Friday, February 01, 2008

How is the 2nd U.S. Fed rate cut in 9 days going to affect the metals markets?

The upcoming U.S. Presidential election in November has sparked international interest into the state of the U.S. economy. Leading economic commentators are pointing to a looming recession, and some are even suggesting that we are already there. The price of gold has been a leading economic indicator for the international economy for decades. The prices of gold are known to reflect the monetary, political and economic stability within its respective countries. In particular, the rising cost of gold per ounce within the U.S., points to a troubling economy and the potential lack of confidence in the U.S. dollar among the American citizens. When investors lose faith in the currency of the country or if they are just unsure, they often turn to gold or other metals as solid investment alternatives.
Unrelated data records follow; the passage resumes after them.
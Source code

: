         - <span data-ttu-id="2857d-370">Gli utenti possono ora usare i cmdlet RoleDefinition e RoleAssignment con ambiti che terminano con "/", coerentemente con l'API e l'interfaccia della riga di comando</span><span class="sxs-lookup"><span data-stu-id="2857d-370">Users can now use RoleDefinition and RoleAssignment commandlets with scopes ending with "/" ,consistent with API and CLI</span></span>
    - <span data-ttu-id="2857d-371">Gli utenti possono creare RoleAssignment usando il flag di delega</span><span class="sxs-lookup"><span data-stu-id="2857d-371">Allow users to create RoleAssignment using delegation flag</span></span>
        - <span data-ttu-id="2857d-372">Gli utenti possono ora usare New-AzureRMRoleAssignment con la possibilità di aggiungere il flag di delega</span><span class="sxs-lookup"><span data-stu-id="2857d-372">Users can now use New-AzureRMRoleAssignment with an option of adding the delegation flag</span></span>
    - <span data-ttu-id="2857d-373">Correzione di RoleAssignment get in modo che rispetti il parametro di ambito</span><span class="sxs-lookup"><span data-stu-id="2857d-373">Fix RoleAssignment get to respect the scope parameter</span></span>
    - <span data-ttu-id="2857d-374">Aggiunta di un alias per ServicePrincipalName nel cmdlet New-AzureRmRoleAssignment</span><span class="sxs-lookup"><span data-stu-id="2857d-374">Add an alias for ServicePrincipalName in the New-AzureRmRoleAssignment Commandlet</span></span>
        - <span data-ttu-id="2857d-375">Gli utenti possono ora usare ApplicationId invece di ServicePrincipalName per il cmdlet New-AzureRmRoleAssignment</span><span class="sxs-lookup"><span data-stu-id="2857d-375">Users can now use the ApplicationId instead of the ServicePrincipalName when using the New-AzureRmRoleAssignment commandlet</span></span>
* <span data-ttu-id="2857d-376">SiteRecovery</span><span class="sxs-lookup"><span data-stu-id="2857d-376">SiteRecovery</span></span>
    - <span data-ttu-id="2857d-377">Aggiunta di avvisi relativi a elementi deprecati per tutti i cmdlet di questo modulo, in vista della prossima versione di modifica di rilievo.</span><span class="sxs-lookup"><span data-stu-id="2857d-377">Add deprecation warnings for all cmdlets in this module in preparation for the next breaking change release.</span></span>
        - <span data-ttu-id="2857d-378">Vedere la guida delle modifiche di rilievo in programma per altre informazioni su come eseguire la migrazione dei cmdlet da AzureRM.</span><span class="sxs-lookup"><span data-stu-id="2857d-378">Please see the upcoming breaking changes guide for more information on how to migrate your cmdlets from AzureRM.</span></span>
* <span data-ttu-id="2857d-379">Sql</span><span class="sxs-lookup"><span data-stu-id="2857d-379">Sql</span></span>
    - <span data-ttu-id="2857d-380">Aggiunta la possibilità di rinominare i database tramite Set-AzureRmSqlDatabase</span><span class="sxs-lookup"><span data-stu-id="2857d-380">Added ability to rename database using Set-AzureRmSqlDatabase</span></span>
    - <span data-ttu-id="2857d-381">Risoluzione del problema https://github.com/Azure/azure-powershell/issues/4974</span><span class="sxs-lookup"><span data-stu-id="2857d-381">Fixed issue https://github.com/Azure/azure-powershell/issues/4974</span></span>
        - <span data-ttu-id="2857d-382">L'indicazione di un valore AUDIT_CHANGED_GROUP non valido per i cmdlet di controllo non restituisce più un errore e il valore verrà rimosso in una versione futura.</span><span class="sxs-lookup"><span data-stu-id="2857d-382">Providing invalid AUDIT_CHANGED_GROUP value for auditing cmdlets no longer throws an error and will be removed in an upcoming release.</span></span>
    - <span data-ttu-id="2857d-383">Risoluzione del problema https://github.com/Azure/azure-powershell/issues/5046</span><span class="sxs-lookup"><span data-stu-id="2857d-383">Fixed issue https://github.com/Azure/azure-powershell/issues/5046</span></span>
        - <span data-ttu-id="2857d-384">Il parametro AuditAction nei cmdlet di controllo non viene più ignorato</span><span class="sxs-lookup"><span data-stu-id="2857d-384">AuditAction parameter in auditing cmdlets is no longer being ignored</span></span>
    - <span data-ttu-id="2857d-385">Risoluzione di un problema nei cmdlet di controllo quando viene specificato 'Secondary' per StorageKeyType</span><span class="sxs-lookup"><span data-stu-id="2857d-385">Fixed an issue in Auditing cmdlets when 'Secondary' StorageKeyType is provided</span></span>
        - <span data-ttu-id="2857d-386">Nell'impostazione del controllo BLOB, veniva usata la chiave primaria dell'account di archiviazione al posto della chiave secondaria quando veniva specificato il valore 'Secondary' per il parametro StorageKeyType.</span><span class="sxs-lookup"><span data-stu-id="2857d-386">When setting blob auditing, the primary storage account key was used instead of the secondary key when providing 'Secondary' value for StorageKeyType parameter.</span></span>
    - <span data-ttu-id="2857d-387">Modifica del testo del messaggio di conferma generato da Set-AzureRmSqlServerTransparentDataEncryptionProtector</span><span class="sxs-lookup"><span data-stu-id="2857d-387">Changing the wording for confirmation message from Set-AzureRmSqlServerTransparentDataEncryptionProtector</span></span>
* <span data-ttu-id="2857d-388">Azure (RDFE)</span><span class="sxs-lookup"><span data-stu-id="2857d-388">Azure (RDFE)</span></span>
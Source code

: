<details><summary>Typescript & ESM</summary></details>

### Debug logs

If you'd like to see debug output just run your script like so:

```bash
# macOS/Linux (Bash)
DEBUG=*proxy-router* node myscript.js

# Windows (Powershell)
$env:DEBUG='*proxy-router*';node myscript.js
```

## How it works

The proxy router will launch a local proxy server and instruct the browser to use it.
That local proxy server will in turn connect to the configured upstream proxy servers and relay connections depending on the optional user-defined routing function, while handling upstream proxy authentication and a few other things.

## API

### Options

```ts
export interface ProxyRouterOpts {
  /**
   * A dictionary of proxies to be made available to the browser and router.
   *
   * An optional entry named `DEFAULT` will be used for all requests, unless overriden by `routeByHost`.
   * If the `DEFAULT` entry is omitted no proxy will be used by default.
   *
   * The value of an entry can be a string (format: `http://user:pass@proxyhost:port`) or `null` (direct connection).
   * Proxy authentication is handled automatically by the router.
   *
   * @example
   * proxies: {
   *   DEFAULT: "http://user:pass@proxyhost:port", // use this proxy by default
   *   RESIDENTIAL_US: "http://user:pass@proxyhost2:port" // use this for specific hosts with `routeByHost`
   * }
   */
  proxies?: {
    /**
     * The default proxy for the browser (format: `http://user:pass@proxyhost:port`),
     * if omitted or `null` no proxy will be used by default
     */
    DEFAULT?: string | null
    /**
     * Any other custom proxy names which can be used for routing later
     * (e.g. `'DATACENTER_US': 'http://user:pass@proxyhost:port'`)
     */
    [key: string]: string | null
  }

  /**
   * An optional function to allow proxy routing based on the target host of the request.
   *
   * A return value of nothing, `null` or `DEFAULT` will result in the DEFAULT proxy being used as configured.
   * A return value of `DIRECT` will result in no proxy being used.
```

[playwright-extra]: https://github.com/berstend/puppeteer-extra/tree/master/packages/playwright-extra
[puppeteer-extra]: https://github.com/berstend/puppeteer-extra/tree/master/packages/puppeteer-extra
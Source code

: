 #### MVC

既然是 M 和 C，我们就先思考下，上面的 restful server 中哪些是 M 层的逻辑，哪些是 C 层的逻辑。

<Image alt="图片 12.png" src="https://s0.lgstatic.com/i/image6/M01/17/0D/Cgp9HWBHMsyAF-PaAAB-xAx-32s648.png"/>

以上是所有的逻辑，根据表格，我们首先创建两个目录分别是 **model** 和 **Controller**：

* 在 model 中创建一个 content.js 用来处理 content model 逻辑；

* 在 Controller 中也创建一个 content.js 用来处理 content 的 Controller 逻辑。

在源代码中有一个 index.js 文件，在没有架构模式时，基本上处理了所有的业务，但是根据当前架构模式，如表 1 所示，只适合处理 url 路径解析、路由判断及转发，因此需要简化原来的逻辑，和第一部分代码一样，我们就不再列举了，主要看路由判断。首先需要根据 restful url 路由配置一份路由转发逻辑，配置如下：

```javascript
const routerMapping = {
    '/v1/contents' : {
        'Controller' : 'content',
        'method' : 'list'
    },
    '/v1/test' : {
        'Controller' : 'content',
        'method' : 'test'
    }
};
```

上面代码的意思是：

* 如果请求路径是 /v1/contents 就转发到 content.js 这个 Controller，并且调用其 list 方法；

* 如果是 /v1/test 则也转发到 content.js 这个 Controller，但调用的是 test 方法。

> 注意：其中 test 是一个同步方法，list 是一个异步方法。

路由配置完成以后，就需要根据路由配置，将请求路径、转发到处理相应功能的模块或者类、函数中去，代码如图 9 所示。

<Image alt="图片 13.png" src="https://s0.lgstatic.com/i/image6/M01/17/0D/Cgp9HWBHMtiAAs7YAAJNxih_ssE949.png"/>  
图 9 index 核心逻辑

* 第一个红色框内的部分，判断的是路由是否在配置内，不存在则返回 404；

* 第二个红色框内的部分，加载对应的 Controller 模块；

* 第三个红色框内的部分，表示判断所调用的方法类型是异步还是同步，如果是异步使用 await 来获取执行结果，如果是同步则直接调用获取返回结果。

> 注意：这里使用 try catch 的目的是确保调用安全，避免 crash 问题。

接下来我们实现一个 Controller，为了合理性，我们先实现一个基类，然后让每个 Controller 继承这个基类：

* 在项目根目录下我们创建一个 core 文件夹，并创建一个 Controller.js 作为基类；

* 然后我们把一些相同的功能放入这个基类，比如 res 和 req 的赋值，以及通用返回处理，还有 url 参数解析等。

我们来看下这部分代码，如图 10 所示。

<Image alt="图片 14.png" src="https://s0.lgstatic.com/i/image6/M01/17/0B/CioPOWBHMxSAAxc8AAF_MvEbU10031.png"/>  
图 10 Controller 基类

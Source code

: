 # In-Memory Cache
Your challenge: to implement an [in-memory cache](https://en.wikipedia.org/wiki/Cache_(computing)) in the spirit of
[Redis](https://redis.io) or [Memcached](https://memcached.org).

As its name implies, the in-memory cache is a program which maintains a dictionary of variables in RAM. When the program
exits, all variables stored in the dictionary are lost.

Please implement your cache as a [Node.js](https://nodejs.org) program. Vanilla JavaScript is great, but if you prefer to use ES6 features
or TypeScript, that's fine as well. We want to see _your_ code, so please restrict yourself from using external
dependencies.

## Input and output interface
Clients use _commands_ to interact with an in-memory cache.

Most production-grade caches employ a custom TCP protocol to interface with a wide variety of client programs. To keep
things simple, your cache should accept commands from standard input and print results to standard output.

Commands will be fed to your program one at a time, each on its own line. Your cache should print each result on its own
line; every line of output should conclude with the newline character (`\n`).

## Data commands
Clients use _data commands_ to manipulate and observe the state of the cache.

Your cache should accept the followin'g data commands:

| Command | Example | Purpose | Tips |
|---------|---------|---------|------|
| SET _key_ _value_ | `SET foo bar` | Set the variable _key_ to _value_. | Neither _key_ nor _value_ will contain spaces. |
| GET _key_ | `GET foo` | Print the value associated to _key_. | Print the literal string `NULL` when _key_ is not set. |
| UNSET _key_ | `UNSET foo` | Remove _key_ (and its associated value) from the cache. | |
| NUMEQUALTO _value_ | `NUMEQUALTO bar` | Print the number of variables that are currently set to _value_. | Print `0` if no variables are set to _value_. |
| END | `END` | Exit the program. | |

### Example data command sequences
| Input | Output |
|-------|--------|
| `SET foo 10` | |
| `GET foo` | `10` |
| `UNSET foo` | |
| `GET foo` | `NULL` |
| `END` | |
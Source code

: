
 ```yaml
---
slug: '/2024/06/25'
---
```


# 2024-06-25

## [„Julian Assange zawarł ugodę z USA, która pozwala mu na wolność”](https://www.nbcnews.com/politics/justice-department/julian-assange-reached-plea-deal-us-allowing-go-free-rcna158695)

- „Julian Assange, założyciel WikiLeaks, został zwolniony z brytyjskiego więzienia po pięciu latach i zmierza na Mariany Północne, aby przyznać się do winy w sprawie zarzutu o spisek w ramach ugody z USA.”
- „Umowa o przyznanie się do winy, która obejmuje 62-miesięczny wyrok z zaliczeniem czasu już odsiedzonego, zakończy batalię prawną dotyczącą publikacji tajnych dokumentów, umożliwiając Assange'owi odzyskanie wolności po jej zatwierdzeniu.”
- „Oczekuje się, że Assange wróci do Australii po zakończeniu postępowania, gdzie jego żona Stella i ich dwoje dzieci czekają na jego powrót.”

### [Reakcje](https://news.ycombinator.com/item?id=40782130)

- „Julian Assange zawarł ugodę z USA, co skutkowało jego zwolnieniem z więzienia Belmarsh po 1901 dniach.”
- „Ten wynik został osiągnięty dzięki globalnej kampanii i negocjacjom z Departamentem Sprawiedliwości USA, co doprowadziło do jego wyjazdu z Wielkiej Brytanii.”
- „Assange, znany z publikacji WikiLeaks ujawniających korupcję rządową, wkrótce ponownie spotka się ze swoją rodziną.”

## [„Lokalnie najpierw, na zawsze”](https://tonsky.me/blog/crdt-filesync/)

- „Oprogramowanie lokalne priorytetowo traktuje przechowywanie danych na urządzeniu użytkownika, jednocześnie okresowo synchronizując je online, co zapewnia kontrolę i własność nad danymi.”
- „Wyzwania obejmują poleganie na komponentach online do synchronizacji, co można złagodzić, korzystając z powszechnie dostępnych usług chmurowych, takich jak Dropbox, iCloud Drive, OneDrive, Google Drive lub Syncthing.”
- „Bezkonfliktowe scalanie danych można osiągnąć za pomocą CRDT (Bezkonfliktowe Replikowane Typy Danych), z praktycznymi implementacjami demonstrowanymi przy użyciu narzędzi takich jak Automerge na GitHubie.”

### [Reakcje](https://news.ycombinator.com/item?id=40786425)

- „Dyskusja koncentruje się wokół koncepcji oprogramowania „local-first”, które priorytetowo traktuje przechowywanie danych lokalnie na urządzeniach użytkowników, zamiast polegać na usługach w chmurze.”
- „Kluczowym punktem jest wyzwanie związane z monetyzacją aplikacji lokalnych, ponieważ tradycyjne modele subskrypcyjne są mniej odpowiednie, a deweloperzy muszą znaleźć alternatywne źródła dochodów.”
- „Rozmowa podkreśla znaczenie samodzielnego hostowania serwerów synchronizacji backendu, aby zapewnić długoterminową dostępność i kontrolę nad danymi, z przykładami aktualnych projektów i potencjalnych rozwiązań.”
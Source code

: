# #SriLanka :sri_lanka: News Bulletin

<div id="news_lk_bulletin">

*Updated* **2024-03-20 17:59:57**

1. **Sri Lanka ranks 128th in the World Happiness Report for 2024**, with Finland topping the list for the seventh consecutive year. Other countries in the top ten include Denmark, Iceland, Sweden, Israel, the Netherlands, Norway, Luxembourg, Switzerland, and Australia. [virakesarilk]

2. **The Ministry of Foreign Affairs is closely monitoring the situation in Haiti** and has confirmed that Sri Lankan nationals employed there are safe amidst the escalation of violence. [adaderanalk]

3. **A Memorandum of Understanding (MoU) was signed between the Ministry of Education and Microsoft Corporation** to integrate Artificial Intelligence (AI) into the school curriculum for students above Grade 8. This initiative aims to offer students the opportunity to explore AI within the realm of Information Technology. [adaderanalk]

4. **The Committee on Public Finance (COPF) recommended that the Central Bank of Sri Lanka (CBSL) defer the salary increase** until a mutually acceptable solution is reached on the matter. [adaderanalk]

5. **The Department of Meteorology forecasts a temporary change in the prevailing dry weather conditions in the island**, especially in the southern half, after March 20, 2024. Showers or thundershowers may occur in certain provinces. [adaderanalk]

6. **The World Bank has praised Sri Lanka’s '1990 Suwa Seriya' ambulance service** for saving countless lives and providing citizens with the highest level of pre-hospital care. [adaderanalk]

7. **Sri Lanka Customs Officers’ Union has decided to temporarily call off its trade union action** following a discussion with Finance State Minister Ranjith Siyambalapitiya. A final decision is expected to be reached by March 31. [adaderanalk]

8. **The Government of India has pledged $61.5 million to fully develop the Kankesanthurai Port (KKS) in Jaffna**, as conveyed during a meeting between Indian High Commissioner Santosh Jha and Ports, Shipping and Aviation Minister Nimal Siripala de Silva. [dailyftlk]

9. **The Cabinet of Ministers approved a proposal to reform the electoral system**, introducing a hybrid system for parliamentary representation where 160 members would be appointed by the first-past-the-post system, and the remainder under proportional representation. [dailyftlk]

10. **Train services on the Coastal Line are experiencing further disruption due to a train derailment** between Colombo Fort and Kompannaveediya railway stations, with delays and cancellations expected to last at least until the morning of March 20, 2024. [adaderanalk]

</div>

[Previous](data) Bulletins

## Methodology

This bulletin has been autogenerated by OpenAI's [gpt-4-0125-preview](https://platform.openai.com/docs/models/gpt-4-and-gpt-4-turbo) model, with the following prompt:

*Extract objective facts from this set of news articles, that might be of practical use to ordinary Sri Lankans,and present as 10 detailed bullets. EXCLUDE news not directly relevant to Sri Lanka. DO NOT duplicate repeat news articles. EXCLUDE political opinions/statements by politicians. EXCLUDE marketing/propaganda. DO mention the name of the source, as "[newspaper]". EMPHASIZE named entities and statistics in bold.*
In a 9-1 decision today, the U.S. Fed made their 2nd interest rate cut within 9 days. This half point rate deduction lowered interest rates to 3%. Although the Dow jumped temporarily following the rate cut announcement by over 200 points, it ended the day down 37.47. While the rate cut was encouraging to some investors, the Fed’s commentary about the overall health of the economy was dismal. More rate cuts can be expected at the next scheduled meeting of the Fed in March.

The Fed’s decision lowered the U.S. dollar against every major currency that it is benchmarked against. In fact, over the past 5 months, the U.S. rates have gone from the 4th highest among developing countries, to the 4th lowest demonstrating the dramatically weakening state of the economy.

While the weakening U.S. dollar and failing economy are damaging for some, the inverse relationship to the price of gold is a great sign for gold investors and gold miners. Decreasing interest rates and the weakening of the U.S. dollar in global economies creates bullish signs for the gold economy.

Following the decrease in rates, the gold futures market hit a new all time high during trading, of 942.20 on Wednesday. Spot gold prices closed today at 921 per ounce, down 4.50 from the day before. Gold trading remained mostly negative throughout the day in anticipation of the Fed decision regarding rate cuts. Gold markets were up across the world as well, creating the need for a boost in gold production to meet the demand. With the increased confidence in the precious metals sector, we can expect to see a surge of investment dollars and possibly new investors into this market over the next few months. The rate cuts and the weakening dollar are positive signs for all the precious metal markets worldwide.

While gold has made most of the headlines this year so far, silver has been holding its own ground. Silver’s use within the economy has deviated from the once popular photography uses into areas such as: superconductor components, water purification agents, plasma televisions and into the medical field as a bacterial reduction agent. These recent additions of silver use within the global marketplace have made this metal more attractive to international investors. Silver generally trades in line with gold, at 50-60x the dollar value amount per ounce. With the Fed rate cut announcement today, silver had a volatile day, but holding at 16.750. With the markets still open, it is possible to see it rise even higher. Most experts are bullish on the silver market for the rest of the year, and some are suggesting that it may even become more attractive to investors than gold.

Investors who are active in the metals markets are anticipating a surge in prices in the months to come. They are watching with anticipation in particular to the U.S. economy and its overall health to gauge where the prices are likely to head in all metal markets.